- HOW TO COMPLETE THIS TASK -
Filter these records by the string "learning", copying each line that holds it.
** Opening MATERIAL FOR THE TASK block **
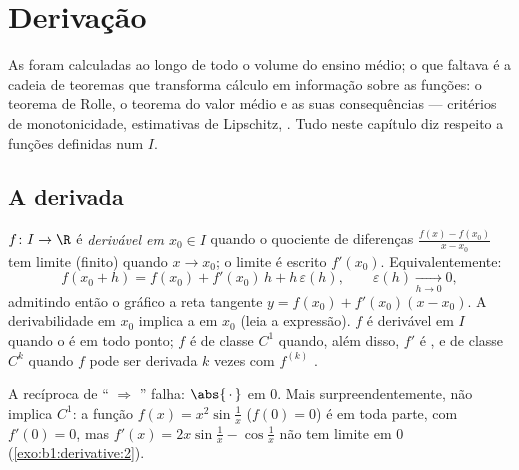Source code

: \chapter{Derivação}\label{ch:b1:derivative}

As  foram calculadas ao longo de todo o volume do ensino
médio; o que faltava é a cadeia de teoremas que transforma cálculo em
informação sobre as funções: o teorema de Rolle, o teorema do valor
médio e as suas consequências --- critérios de monotonicidade,
estimativas de Lipschitz, . Tudo neste capítulo diz respeito
a funções definidas num  $I$.

\section{A derivada}

\begin{definition}\label{def:b1:derivative:def}
$f \colon I \to \R$ é \emph{derivável em $x_0 \in
I$} quando o quociente de diferenças
$\frac{f(x) - f(x_0)}{x - x_0}$ tem limite (finito) quando $x \to x_0$;
o limite é escrito $f'(x_0)$. Equivalentemente:
\[
f(x_0 + h) = f(x_0) + f'(x_0)\,h + h\,\varepsilon(h),
\qquad \varepsilon(h) \xrightarrow[h \to 0]{} 0 ,
\]
admitindo então o gráfico a reta tangente $y = f(x_0) + f'(x_0)(x -
x_0)$. A derivabilidade em $x_0$ implica a  em $x_0$ (leia
a expressão). $f$ é derivável em $I$ quando o é em todo ponto;
$f$ é de classe $C^1$ quando, além disso, $f'$ é , e de
classe $C^k$ quando $f$ pode ser
derivada $k$ vezes com $f^{(k)}$ .
\end{definition}

\begin{example}\label{ex:b1:derivative:notc1}
A recíproca de `` $\Rightarrow$ '' falha:
$\abs{\,\cdot\,}$ em $0$. Mais surpreendentemente,  não
implica $C^1$: a função $f(x) = x^2 \sin\frac 1x$ ($f(0) = 0$) é
 em toda parte, com $f'(0) = 0$, mas $f'(x) = 2x
\sin\frac1x - \cos\frac 1x$ não tem limite em $0$
(\cref{exo:b1:derivative:2}).
\end{example}

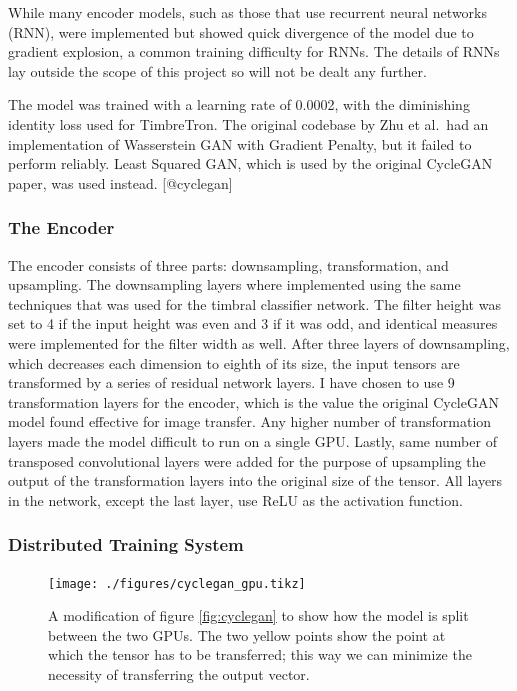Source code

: \documentclass[]{report}
\begin{document}
While many encoder models, such as those that use recurrent neural
networks (RNN), were implemented but showed quick divergence of the
model due to gradient explosion, a common training difficulty for RNNs.
The details of RNNs lay outside the scope of this project so will not be
dealt any further.

The model was trained with a learning rate of 0.0002, with the
diminishing identity loss used for TimbreTron. The original codebase by
Zhu et al.~had an implementation of Wasserstein GAN with Gradient
Penalty, but it failed to perform reliably. Least Squared GAN, which is
used by the original CycleGAN paper, was used instead. {[}@cyclegan{]}

\hypertarget{the-encoder}{%
\subsubsection{The Encoder}\label{the-encoder}}

The encoder consists of three parts: downsampling, transformation, and
upsampling. The downsampling layers where implemented using the same
techniques that was used for the timbral classifier network. The filter
height was set to 4 if the input height was even and 3 if it was odd,
and identical measures were implemented for the filter width as well.
After three layers of downsampling, which decreases each dimension to
eighth of its size, the input tensors are transformed by a series of
residual network layers. I have chosen to use 9 transformation layers
for the encoder, which is the value the original CycleGAN model found
effective for image transfer. Any higher number of transformation layers
made the model difficult to run on a single GPU. Lastly, same number of
transposed convolutional layers were added for the purpose of upsampling
the output of the transformation layers into the original size of the
tensor. All layers in the network, except the last layer, use ReLU as
the activation function.

\hypertarget{distributed-training-system}{%
\subsubsection{Distributed Training
System}\label{distributed-training-system}}

\begin{figure}[h]
    \texttt{[image: ./figures/cyclegan\_gpu.tikz]}
    \centering
    \caption{A modification of figure \ref{fig:cyclegan} to show how the model is split between the two GPUs. The two yellow points show the point at which the tensor has to be transferred; this way we can minimize the necessity of transferring the output vector.} \label{fig:cyclegan_gpu}
\end{figure}
\end{document}
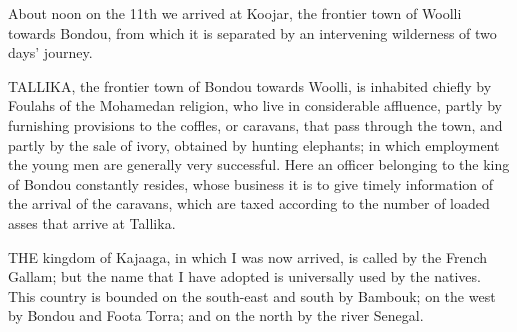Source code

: \documentclass[12pt]{article}
\begin{document}
About noon on the 11th we arrived at Koojar, the frontier town of Woolli towards
Bondou, from which it is separated by an intervening wilderness of two days’
journey.

TALLIKA, the frontier town of Bondou towards Woolli, is inhabited chiefly by
Foulahs of the Mohamedan religion, who live in considerable affluence, partly by
furnishing provisions to the coffles, or caravans, that pass through the town,
and partly by the sale of ivory, obtained by hunting elephants; in which
employment the young men are generally very successful. Here an officer
belonging to the king of Bondou constantly resides, whose business it is to give
timely information of the arrival of the caravans, which are taxed according to
the number of loaded asses that arrive at Tallika.

THE kingdom of Kajaaga, in which I was now arrived, is called by the French
Gallam; but the name that I have adopted is universally used by the natives.
This country is bounded on the south-east and south by Bambouk; on the west by
Bondou and Foota Torra; and on the north by the river Senegal.

\pagebreak



\end{document}
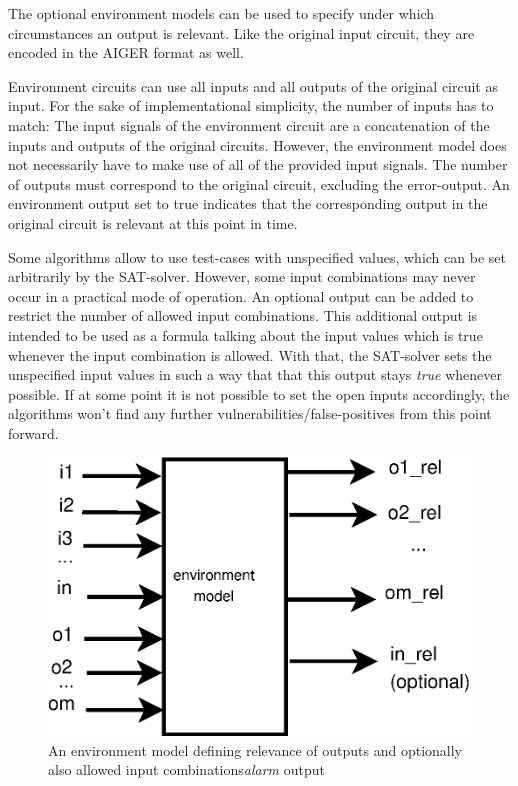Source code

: \documentclass[a4paper,10pt]{article}
\begin{document}
The optional environment models can be used to specify under which circumstances an output is relevant. Like the original input circuit, they are 
encoded in the AIGER format as well. 

Environment circuits can use all inputs and all outputs of the original circuit as input. For the sake of implementational
simplicity, the number of inputs has to match: The input signals of the environment circuit are a concatenation of 
the inputs and outputs of the original circuits.
However, the environment model does not necessarily have to make use of all of the provided input signals.
The number of outputs must correspond to the original circuit, excluding the error-output. 
An environment output set to true indicates that the corresponding output in the original
circuit is relevant at this point in time.

Some algorithms allow to use test-cases with unspecified values, which can be set arbitrarily by the SAT-solver.
However, some input combinations may never occur in a practical mode of operation.
An optional output can be added to restrict the number of allowed input combinations. This additional output is
intended to be used as a formula talking about the input values which is true whenever the input combination is allowed.
With that, the SAT-solver sets the unspecified input values in such a way that that this output stays \emph{true} whenever possible.
If at some point it is not possible to set the open inputs accordingly, 
the algorithms won't find any further vulnerabilities/false-positives from this point forward.

\begin{figure}[!htb]
\centering
\includegraphics[scale = 0.48]{img/env.eps}
\centering \caption{An environment model defining relevance of outputs and optionally also allowed input combinations\emph{alarm} output} 
\label{env-img}
\end{figure}
\end{document}
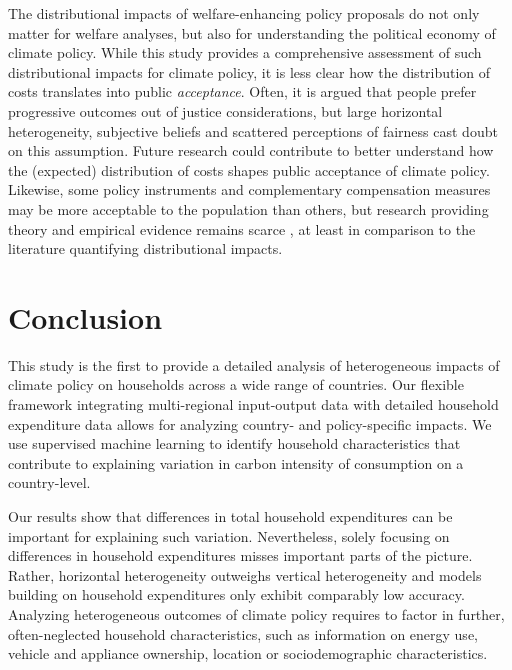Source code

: \documentclass[12pt, a4paper]{article}
\begin{document}
The distributional impacts of welfare-enhancing policy proposals do not only matter for welfare analyses, but also for understanding the political economy of climate policy. While this study provides a comprehensive assessment of such distributional impacts for climate policy, it is less clear how the distribution of costs translates into public \textit{acceptance}. Often, it is argued that people prefer progressive outcomes out of justice considerations, but large horizontal heterogeneity, subjective beliefs \autocite{Douenne.2020} and scattered perceptions of fairness \autocite{MaestreAndres.2019,Povitkina.2021} cast doubt on this assumption. Future research could contribute to better understand how the (expected) distribution of costs shapes public acceptance of climate policy. Likewise, some policy instruments and complementary compensation measures may be more acceptable to the population than others, but research providing theory and empirical evidence remains scarce \autocite[e.g.,][]{Sommer.2022,Valencia.2023}, at least in comparison to the literature quantifying distributional impacts. 

\section{Conclusion} \label{sec:conclusion}

This study is the first to provide a detailed analysis of heterogeneous impacts of climate policy on households across a wide range of countries. Our flexible framework integrating multi-regional input-output data with detailed household expenditure data allows for analyzing country- and policy-specific impacts. We use supervised machine learning to identify household characteristics that contribute to explaining variation in carbon intensity of consumption on a country-level.

Our results show that differences in total household expenditures can be important for explaining such variation. Nevertheless, solely focusing on differences in household expenditures misses important parts of the picture. Rather, horizontal heterogeneity outweighs vertical heterogeneity and models building on household expenditures only exhibit comparably low accuracy. Analyzing heterogeneous outcomes of climate policy requires to factor in further, often-neglected household characteristics, such as information on energy use, vehicle and appliance ownership, location or sociodemographic characteristics.
\end{document}
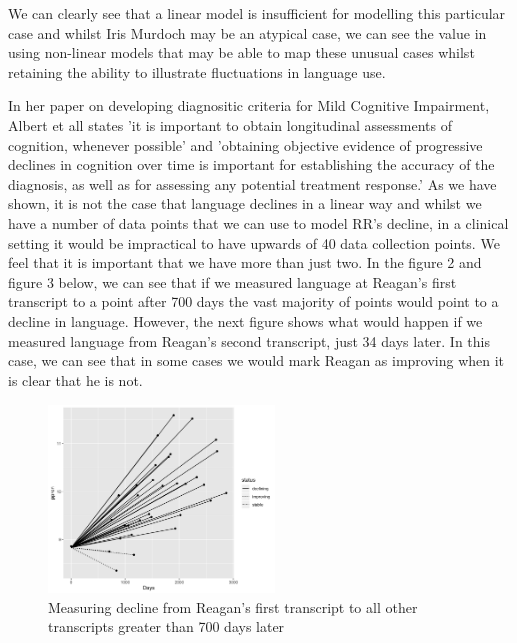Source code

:\documentclass[12pt]{article}
\begin{document}
We can clearly see that a linear model is insufficient for modelling this particular case and whilst Iris Murdoch may be an atypical case, we can see the value in using non-linear models that may be able to map these unusual cases whilst retaining the ability to illustrate fluctuations in language use.
\par
In her paper on developing diagnositic criteria for Mild Cognitive Impairment, Albert et all \cite{Albert2011} states 'it is important to obtain longitudinal assessments of cognition, whenever possible' and 'obtaining objective evidence of progressive declines in cognition over time is important for establishing the accuracy of the diagnosis, as well as for
assessing any potential treatment response.' As we have shown, it is not the case that language declines in a linear way and whilst we have a number of data points that we can use to model RR's decline, in a clinical setting it would be impractical to have upwards of 40 data collection points. We feel that  it is important that we have more than just two. In the figure 2 and figure 3 below, we can see that if we measured language at Reagan's first transcript to a point after 700 days the vast majority of points would point to a decline in language. However, the next figure shows what would happen if we measured language from Reagan's second transcript, just 34 days later. In this case, we can see that in some cases we would mark Reagan as improving when it is clear that he is not.

\begin{figure}[H]
	\centering
	\includegraphics[width=6cm, height=5cm]{plots/comp1.png}
	\caption{Measuring decline from Reagan's first transcript to all other transcripts greater than 700 days later}
\end{figure}
\end{document}

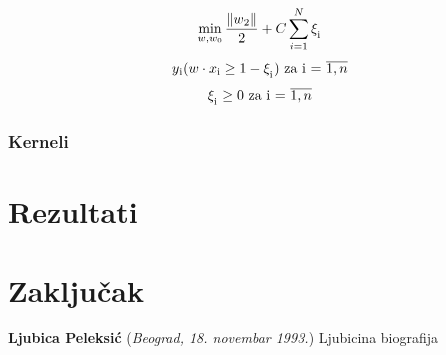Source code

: \documentclass[12pt,oneside]{memoir}
\begin{document}
\begin{equation}
	\min_{w,w_0} \frac{\|w\textsubscript{2}\|}{2} + C \sum_{i=1}^{N} \xi_\textsubscript{i} \notag\\
\end{equation}
\begin{equation}
	y\textsubscript{i}(w \cdot x\textsubscript{i} \geq 1 - \xi_\textsubscript{i}) \text{ za i = } \overline{1,n} \notag\\
\end{equation}
\begin{equation}
	\xi_\textsubscript{i} \geq 0 \text{ za i = } \overline{1,n}
\end{equation}

\subsection{Kerneli}



\chapter{Rezultati}



\chapter{Zaključak}





% 





\backmatter


\begin{biografija}
  \textbf{Ljubica Peleksić} (\emph{Beograd,
    18.  novembar 1993.}) 
	Ljubicina biografija
\end{biografija}
\end{document}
** Closing MATERIAL FOR THE TASK block **
- FINISHED TASK -
The model was trained with a learning rate of 0.0002, with the
This study is the first to provide a detailed analysis of heterogeneous impacts of climate policy on households across a wide range of countries. Our flexible framework integrating multi-regional input-output data with detailed household expenditure data allows for analyzing country- and policy-specific impacts. We use supervised machine learning to identify household characteristics that contribute to explaining variation in carbon intensity of consumption on a country-level.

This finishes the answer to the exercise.